The problem — Whenever a line below mentions the word "value", that line should be copied.

Task inputs —
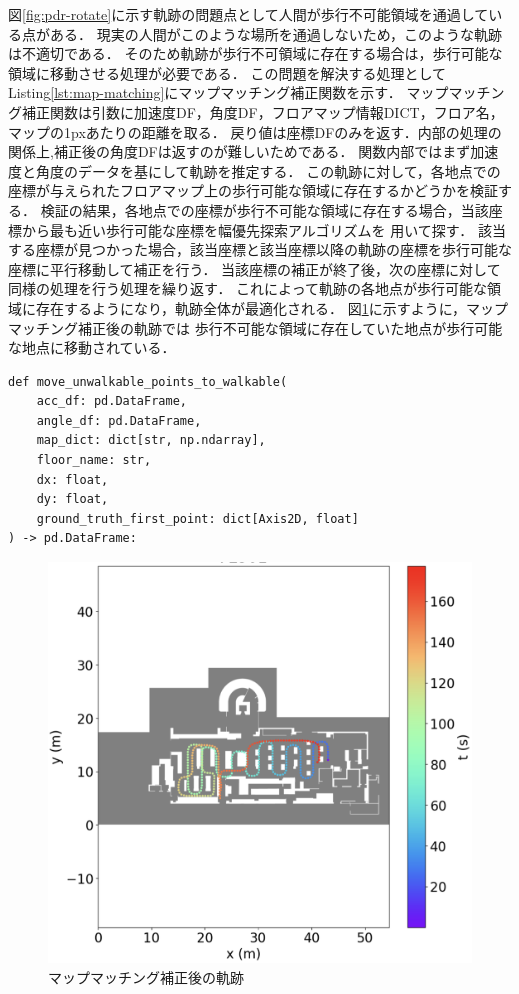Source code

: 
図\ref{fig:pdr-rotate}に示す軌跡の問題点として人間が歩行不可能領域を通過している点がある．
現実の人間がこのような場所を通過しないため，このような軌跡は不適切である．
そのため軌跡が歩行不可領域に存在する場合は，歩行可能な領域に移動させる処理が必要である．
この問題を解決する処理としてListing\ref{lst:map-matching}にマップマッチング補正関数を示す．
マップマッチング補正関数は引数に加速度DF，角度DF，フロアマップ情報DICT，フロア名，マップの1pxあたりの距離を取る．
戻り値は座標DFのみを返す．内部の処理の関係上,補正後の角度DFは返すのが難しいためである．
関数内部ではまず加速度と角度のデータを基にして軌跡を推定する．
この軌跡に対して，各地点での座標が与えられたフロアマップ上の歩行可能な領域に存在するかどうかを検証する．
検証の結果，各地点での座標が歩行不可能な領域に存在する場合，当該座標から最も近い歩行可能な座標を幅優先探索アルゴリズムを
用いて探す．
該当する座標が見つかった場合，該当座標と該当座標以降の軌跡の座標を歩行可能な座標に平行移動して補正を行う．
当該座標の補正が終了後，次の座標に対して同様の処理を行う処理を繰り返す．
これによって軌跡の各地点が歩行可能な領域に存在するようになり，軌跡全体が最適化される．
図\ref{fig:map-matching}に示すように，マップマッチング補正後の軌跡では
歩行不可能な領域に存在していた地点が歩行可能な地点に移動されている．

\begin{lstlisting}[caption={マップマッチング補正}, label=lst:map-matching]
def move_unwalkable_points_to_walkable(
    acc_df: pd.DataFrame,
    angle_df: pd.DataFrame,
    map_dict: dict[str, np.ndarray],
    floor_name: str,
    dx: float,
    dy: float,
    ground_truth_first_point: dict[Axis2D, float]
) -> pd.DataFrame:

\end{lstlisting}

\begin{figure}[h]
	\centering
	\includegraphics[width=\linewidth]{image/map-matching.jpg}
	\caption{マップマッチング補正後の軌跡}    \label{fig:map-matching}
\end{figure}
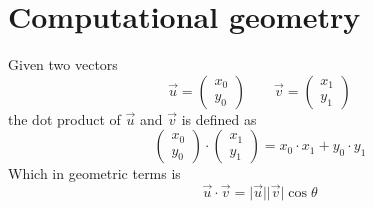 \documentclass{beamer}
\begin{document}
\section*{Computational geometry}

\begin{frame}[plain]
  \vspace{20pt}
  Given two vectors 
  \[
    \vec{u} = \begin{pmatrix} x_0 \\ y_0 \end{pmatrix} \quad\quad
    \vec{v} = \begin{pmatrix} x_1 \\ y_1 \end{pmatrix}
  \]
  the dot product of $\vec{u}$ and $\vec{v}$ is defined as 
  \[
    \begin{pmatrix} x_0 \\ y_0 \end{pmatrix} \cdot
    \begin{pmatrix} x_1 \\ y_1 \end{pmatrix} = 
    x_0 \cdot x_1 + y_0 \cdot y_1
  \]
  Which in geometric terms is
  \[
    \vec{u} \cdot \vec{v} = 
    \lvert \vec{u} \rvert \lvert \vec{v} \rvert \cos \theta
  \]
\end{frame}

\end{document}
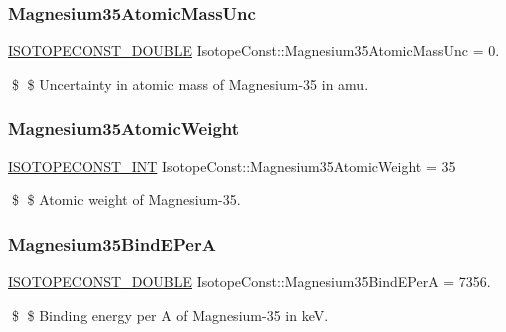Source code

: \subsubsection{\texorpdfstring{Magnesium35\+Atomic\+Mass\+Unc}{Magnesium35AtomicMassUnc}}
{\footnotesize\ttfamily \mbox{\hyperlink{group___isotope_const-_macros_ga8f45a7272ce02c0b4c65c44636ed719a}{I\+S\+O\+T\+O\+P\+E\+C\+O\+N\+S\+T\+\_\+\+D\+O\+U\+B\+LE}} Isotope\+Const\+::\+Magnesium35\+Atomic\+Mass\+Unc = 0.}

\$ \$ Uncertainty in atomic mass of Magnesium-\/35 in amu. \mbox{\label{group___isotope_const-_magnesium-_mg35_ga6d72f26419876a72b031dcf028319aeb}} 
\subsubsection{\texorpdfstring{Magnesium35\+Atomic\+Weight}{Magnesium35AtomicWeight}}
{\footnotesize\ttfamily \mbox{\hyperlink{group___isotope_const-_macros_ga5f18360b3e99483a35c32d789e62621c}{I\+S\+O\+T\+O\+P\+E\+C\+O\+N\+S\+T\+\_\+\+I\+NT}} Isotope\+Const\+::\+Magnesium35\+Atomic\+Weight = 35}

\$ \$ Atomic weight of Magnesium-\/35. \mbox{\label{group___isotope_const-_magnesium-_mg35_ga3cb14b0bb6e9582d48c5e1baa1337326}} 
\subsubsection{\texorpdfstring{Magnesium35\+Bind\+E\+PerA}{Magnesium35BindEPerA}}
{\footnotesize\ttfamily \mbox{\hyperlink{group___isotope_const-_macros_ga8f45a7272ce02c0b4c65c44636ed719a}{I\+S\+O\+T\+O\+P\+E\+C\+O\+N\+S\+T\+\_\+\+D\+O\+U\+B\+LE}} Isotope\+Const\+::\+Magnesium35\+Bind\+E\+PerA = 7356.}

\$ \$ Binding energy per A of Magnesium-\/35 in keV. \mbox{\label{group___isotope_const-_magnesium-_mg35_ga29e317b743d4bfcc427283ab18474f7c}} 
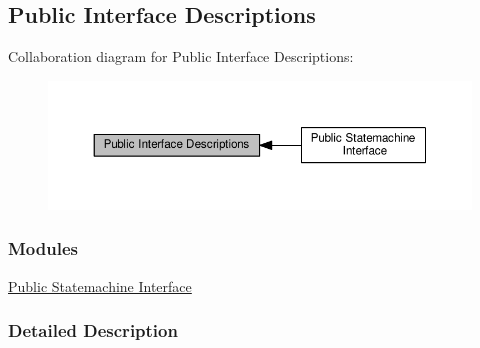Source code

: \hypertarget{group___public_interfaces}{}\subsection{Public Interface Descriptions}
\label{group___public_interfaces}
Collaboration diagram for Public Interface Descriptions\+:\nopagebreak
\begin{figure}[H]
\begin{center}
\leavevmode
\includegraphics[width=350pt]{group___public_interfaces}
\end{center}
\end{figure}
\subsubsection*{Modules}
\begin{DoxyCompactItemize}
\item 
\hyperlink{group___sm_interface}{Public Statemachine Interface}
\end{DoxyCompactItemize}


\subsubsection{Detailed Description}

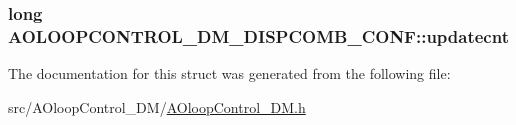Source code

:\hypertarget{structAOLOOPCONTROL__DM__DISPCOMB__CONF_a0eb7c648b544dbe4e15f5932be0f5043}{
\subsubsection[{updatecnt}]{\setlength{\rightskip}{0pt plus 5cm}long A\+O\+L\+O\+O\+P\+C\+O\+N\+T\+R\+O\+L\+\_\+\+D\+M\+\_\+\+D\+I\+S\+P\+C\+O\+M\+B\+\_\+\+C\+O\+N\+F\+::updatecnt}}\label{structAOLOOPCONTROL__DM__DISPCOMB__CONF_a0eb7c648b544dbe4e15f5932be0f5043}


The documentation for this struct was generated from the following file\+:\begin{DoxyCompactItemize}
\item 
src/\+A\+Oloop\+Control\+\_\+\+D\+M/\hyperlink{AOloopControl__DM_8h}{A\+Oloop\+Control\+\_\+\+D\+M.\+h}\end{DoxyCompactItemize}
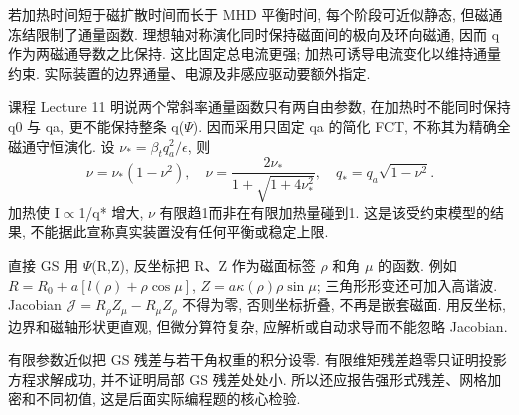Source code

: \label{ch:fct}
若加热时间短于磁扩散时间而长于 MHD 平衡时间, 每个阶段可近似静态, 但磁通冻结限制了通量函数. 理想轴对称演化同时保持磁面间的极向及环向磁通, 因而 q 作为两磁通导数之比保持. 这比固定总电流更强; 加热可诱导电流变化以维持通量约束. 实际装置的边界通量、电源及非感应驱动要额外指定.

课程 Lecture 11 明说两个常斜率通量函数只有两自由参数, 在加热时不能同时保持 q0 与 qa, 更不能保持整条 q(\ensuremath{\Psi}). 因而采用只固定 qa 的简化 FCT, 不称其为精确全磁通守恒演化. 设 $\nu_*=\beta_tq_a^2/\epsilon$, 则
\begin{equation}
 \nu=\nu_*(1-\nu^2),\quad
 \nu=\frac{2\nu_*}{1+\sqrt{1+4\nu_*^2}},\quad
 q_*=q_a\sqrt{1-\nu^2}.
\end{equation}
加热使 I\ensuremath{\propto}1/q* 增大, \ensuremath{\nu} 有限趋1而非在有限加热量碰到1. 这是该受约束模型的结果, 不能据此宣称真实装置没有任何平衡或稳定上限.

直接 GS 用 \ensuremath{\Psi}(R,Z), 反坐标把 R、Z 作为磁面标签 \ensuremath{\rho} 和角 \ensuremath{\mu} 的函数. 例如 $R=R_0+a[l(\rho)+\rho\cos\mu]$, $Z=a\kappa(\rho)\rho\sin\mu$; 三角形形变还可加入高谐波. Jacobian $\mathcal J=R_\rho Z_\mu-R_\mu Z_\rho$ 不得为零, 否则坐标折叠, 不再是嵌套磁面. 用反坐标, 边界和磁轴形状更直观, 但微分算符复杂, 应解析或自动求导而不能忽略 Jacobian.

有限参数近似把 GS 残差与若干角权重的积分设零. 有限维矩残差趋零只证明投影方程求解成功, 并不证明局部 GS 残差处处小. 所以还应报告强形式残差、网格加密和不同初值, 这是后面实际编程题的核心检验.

==

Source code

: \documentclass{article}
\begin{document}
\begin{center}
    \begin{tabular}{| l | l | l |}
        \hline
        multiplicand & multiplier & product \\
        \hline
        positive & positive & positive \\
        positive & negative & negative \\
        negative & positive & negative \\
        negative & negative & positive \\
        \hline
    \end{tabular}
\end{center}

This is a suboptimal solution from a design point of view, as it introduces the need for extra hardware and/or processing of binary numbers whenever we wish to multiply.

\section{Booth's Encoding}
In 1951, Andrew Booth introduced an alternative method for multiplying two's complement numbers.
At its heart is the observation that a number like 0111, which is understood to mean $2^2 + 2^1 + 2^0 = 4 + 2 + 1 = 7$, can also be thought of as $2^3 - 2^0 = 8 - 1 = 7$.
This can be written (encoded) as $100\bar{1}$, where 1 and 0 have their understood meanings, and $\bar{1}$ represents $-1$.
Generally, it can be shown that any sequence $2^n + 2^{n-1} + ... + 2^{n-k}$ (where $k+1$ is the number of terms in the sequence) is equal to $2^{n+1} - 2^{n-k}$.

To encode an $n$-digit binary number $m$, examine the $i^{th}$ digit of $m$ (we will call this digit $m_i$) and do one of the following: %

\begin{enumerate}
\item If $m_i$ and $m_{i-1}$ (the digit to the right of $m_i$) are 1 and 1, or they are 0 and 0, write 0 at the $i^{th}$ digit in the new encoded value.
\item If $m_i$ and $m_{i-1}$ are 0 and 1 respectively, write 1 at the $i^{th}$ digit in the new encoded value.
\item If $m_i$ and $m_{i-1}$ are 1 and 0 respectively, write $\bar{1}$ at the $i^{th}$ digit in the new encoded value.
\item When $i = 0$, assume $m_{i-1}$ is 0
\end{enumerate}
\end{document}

Written response —
\item If $m_i$ and $m_{i-1}$ (the digit to the right of $m_i$) are 1 and 1, or they are 0 and 0, write 0 at the $i^{th}$ digit in the new encoded value.
\item If $m_i$ and $m_{i-1}$ are 0 and 1 respectively, write 1 at the $i^{th}$ digit in the new encoded value.
\item If $m_i$ and $m_{i-1}$ are 1 and 0 respectively, write $\bar{1}$ at the $i^{th}$ digit in the new encoded value.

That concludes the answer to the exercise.